Task to complete: For the word "requests", return each line of the data in which it occurs.

Input material:
=== Begin Enclosure ===
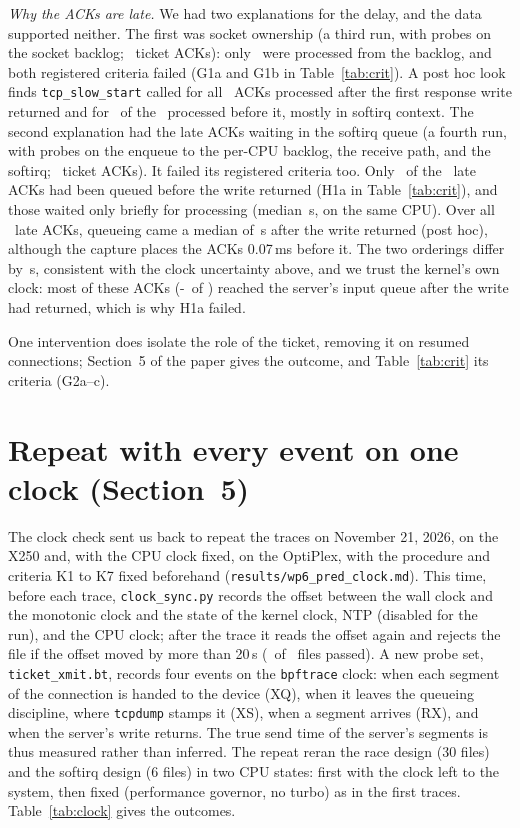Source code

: \documentclass[9pt]{article}
\newcommand{\ms}{\,ms\xspace}
\begin{document}
\emph{Why the ACKs are late.} We had two explanations for the delay, and the data supported neither. The first was socket ownership (a third run, with probes on the socket backlog; \BkN\ ticket ACKs): only \BkDef\ were processed from the backlog, and both registered criteria failed (G1a and G1b in Table~\ref{tab:crit}). A post hoc look finds \texttt{tcp\_slow\_start} called for all \PhAfterSS\ ACKs processed after the first response write returned and for \PhBeforeSS\ of the \PhBefore\ processed before it, mostly in softirq context. The second explanation had the late ACKs waiting in the softirq queue (a fourth run, with probes on the enqueue to the per-CPU backlog, the receive path, and the softirq; \HN\ ticket ACKs). It failed its registered criteria too. Only \HAOne\ of the \HALate\ late ACKs had been queued before the write returned (H1a in Table~\ref{tab:crit}), and those waited only briefly for processing (median \HWaitMed\,\textmu s, on the same CPU). Over all \HALate\ late ACKs, queueing came a median of \HEnqMed\,\textmu s after the write returned (post hoc), although the capture places the ACKs 0.07\ms before it. The two orderings differ by \ClkDiff\,\textmu s, consistent with the clock uncertainty above, and we trust the kernel's own clock: most of these ACKs (\the\numexpr\HALate-\HAOne\relax\ of \HALate) reached the server's input queue after the write had returned, which is why H1a failed.

One intervention does isolate the role of the ticket, removing it on resumed connections; Section~5 of the paper gives the outcome, and Table~\ref{tab:crit} its criteria (G2a--c).

\section*{Repeat with every event on one clock (Section~5)}
The clock check sent us back to repeat the traces on November 21, 2026, on the X250 and, with the CPU clock fixed, on the OptiPlex, with the procedure and criteria K1 to K7 fixed beforehand (\texttt{results/wp6\_pred\_clock.md}). This time, before each trace, \texttt{clock\_sync.py} records the offset between the wall clock and the monotonic clock and the state of the kernel clock, NTP (disabled for the run), and the CPU clock; after the trace it reads the offset again and rejects the file if the offset moved by more than 20\,\textmu s (\RpFiles\ of \RpFiles\ files passed). A new probe set, \texttt{ticket\_xmit.bt}, records four events on the \texttt{bpftrace} clock: when each segment of the connection is handed to the device (XQ), when it leaves the queueing discipline, where \texttt{tcpdump} stamps it (XS), when a segment arrives (RX), and when the server's write returns. The true send time of the server's segments is thus measured rather than inferred. The repeat reran the race design (30 files) and the softirq design (6 files) in two CPU states: first with the clock left to the system, then fixed (performance governor, no turbo) as in the first traces. Table~\ref{tab:clock} gives the outcomes.
\end{document}
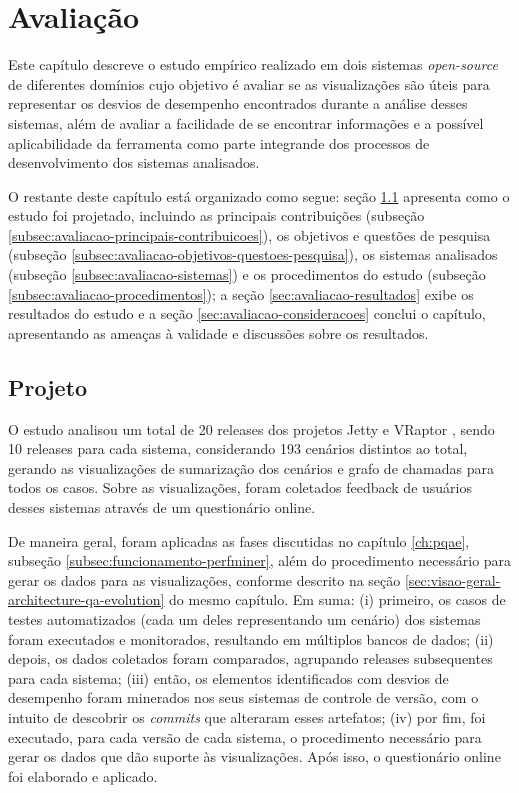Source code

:\chapter{Avaliação} \label{ch:avaliacao}

Este capítulo descreve o estudo empírico realizado em dois sistemas \textit{open-source} de diferentes domínios cujo objetivo é avaliar se as visualizações são úteis para representar os desvios de desempenho encontrados durante a análise desses sistemas, além de avaliar a facilidade de se encontrar informações e a possível aplicabilidade da ferramenta como parte integrande dos processos de desenvolvimento dos sistemas analisados.

O restante deste capítulo está organizado como segue: seção \ref{sec:avaliacao-projeto} apresenta como o estudo foi projetado, incluindo as principais contribuições (subseção \ref{subsec:avaliacao-principais-contribuicoes}), os objetivos e questões de pesquisa (subseção \ref{subsec:avaliacao-objetivos-questoes-pesquisa}), os sistemas analisados (subseção \ref{subsec:avaliacao-sistemas}) e os procedimentos do estudo (subseção \ref{subsec:avaliacao-procedimentos}); a seção \ref{sec:avaliacao-resultados} exibe os resultados do estudo e a seção \ref{sec:avaliacao-consideracoes} conclui o capítulo, apresentando as ameaças à validade e discussões sobre os resultados.

\section{Projeto} \label{sec:avaliacao-projeto}

O estudo analisou um total de 20 releases dos projetos Jetty \cite{Jetty2016} e VRaptor \cite{VRaptor2017}, sendo 10 releases para cada sistema, considerando 193 cenários distintos ao total, gerando as visualizações de sumarização dos cenários e grafo de chamadas para todos os casos. Sobre as visualizações, foram coletados feedback de usuários desses sistemas através de um questionário online.

De maneira geral, foram aplicadas as fases discutidas no capítulo \ref{ch:pqae}, subseção \ref{subsec:funcionamento-perfminer}, além do procedimento necessário para gerar os dados para as visualizações, conforme descrito na seção \ref{sec:visao-geral-architecture-qa-evolution} do mesmo capítulo. Em suma: (i) primeiro, os casos de testes automatizados (cada um deles representando um cenário) dos sistemas foram executados e monitorados, resultando em múltiplos bancos de dados; (ii) depois, os dados coletados foram comparados, agrupando releases subsequentes para cada sistema; (iii) então, os elementos identificados com desvios de desempenho foram minerados nos seus sistemas de controle de versão, com o intuito de descobrir os \textit{commits} que alteraram esses artefatos; (iv) por fim, foi executado, para cada versão de cada sistema, o procedimento necessário para gerar os dados que dão suporte às visualizações. Após isso, o questionário online foi elaborado e aplicado.

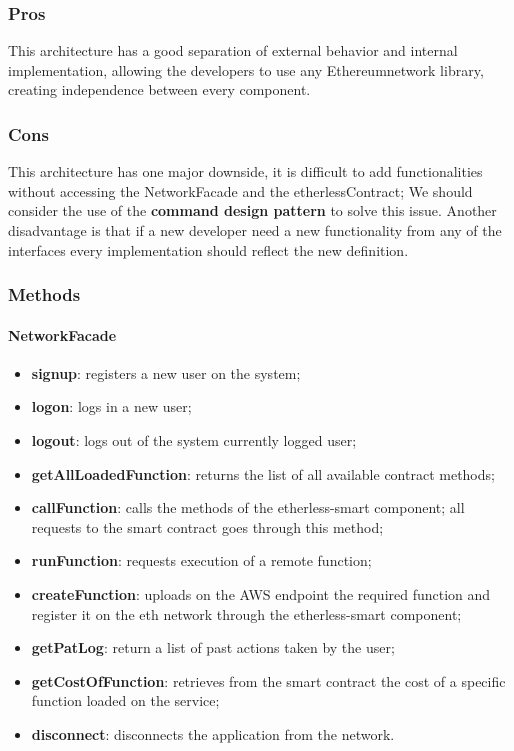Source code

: \subsubsection{Pros}
This architecture has a good separation of external behavior and internal implementation,
allowing the developers to use any Ethereum\glo network library, creating independence between every component.
\subsubsection{Cons}
This architecture has one major downside, it is difficult to add functionalities without accessing the NetworkFacade and the etherlessContract; We should consider the use of the \textbf{command design pattern} to solve this issue.
Another disadvantage is that if a new developer need a new functionality from any of the interfaces every implementation should reflect the new definition.
\subsubsection{Methods}
\paragraph{NetworkFacade}
\begin{itemize}
    \item \textbf{signup}: registers a new user on the system;
    \item \textbf{logon}: logs in a new user; 
    \item \textbf{logout}: logs out of the system currently logged user;
	\item \textbf{getAllLoadedFunction}: returns the list of all available contract methods;
    \item \textbf{callFunction}: calls the methods of the etherless-smart component; all requests to the smart contract goes through this method;
    \item \textbf{runFunction}: requests execution of a remote function;
    \item \textbf{createFunction}: uploads on the AWS endpoint the required function and register it on the eth network through the etherless-smart component;
    \item \textbf{getPatLog}: return a list of past actions taken by the user;
    \item \textbf{getCostOfFunction}: retrieves from the smart contract the cost of a specific function loaded on the service;
    \item \textbf{disconnect}: disconnects the application from the network.
\end{itemize}
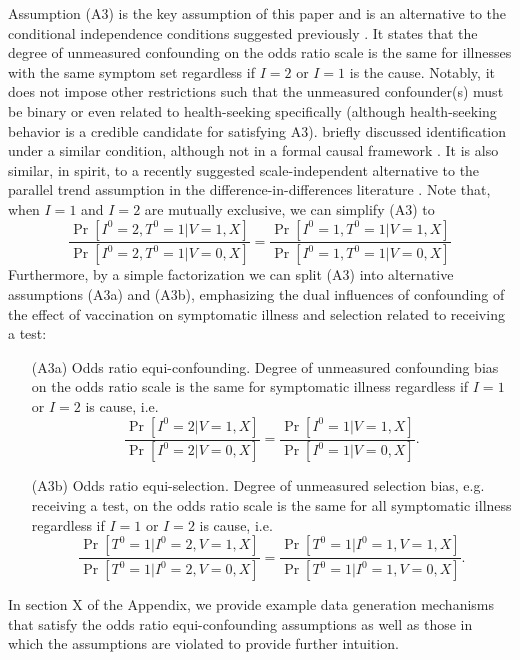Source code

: \documentclass[11pt]{article}
\begin{document}
Assumption (A3) is the key assumption of this paper and is an alternative to the conditional independence conditions suggested previously \cite{schnitzer_estimands_2022}. It states that the degree of unmeasured confounding on the odds ratio scale is the same for illnesses with the same symptom set regardless if $I=2$ or $I=1$ is the cause. Notably, it does not impose other restrictions such that the unmeasured confounder(s) must be binary or even related to health-seeking specifically (although health-seeking behavior is a credible candidate for satisfying A3). \citeauthor{lewnard_measurement_2018} briefly discussed identification under a similar condition, although not in a formal causal framework \cite{lewnard_measurement_2018}. It is also similar, in spirit, to a recently suggested  scale-independent alternative to the parallel trend assumption in the difference-in-differences literature \cite{park_universal_2023,tchetgen_universal_2023}. Note that, when $I = 1$ and $I = 2$ are mutually exclusive, we can simplify (A3) to
\begin{equation}
    \frac{\Pr[I^0 = 2, T^0 = 1 | V = 1, X]}{\Pr[I^0 = 2, T^0 = 1 | V = 0, X]} =\frac{\Pr[I^0 = 1, T^0 = 1 | V = 1, X]}{\Pr[I^0 = 1, T^0 = 1 | V = 0, X]}
\end{equation}
Furthermore, by a simple factorization we can split (A3) into alternative assumptions (A3a) and (A3b), emphasizing the dual influences of confounding of the effect of vaccination on symptomatic illness and selection related to receiving a test:
\begin{itemize}
    \item[(A3a)] Odds ratio equi-confounding. Degree of unmeasured confounding bias on the odds ratio scale is the same for symptomatic illness regardless if $I=1$ or $I=2$ is cause, i.e. 
    $$\frac{\Pr[I^0 = 2 | V = 1, X]}{\Pr[I^0 = 2 | V = 0, X]} =\frac{\Pr[I^0 = 1 | V = 1, X]}{\Pr[I^0 = 1 | V = 0, X]}.$$
    \item[(A3b)] Odds ratio equi-selection. Degree of unmeasured selection bias, e.g. receiving a test, on the odds ratio scale is the same for all symptomatic illness regardless if $I=1$ or $I=2$ is cause, i.e. 
    $$\frac{\Pr[T^0 = 1 | I^0 = 2, V = 1, X]}{\Pr[T^0 = 1 | I^0 = 2, V = 0, X]} =\frac{\Pr[T^0 = 1 | I^0 = 1, V = 1, X]}{\Pr[T^0 = 1 | I^0 = 1, V = 0, X]}.$$
\end{itemize}
In section X of the Appendix, we provide example data generation mechanisms that satisfy the odds ratio equi-confounding assumptions as well as those in which the assumptions are violated to provide further intuition.
\end{document}
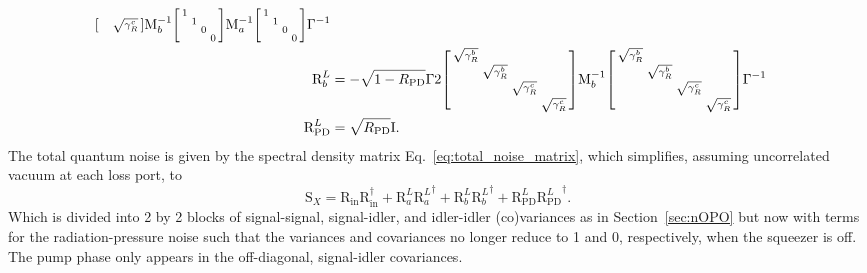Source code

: \begin{align}
\begin{bsmallmatrix}
 &  &  & \sqrt{\gamma^c_R}
\end{bsmallmatrix}\text{M}_b^{-1}\begin{bsmallmatrix}
1 &  &  &  \\
 & 1 &  &  \\
 &  & 0 &  \\
 &  &  & 0
\end{bsmallmatrix}\text{M}_a^{-1}\begin{bsmallmatrix}
1 &  &  &  \\
 & 1 &  &  \\
 &  & 0 &  \\
 &  &  & 0
\end{bsmallmatrix}\Gamma^{-1}\\
\text{R}^L_b&=-\sqrt{1-R_\text{PD}}\Gamma 2\begin{bsmallmatrix}
\sqrt{\gamma^b_R} &  &  &  \\
 & \sqrt{\gamma^b_R} &  &  \\
 &  & \sqrt{\gamma^c_R} &  \\
 &  &  & \sqrt{\gamma^c_R}
\end{bsmallmatrix}\text{M}_b^{-1}\begin{bsmallmatrix}
\sqrt{\gamma^b_R} &  &  &  \\
 & \sqrt{\gamma^b_R} &  &  \\
 &  & \sqrt{\gamma^c_R} &  \\
 &  &  & \sqrt{\gamma^c_R}
\end{bsmallmatrix}\Gamma^{-1}\\
\text{R}^L_\text{PD}&=\sqrt{R_\text{PD}} \text{I}.
\end{align}
\endgroup
The total quantum noise is given by the spectral density matrix Eq.~\ref{eq:total_noise_matrix}, which simplifies, assuming uncorrelated vacuum at each loss port, to
\begin{equation}\label{eq:nIS_Sx}
\text{S}_X=\text{R}_\text{in}\text{R}_\text{in}^\dag+\text{R}^L_a{\text{R}^L_a}^\dag+\text{R}^L_b{\text{R}^L_b}^\dag+\text{R}^L_\text{PD}{\text{R}^L_\text{PD}}^\dag.
\end{equation} %
Which is divided into 2 by 2 blocks of signal-signal, signal-idler, and idler-idler (co)variances as in Section~\ref{sec:nOPO}  but now with terms for the radiation-pressure noise such that the variances and covariances no longer reduce to 1 and 0, respectively, when the squeezer is off. The pump phase only appears in the off-diagonal, signal-idler covariances.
=== End Enclosure ===
Output of the task:
    \item \textbf{callFunction}: calls the methods of the etherless-smart component; all requests to the smart contract goes through this method;
    \item \textbf{runFunction}: requests execution of a remote function;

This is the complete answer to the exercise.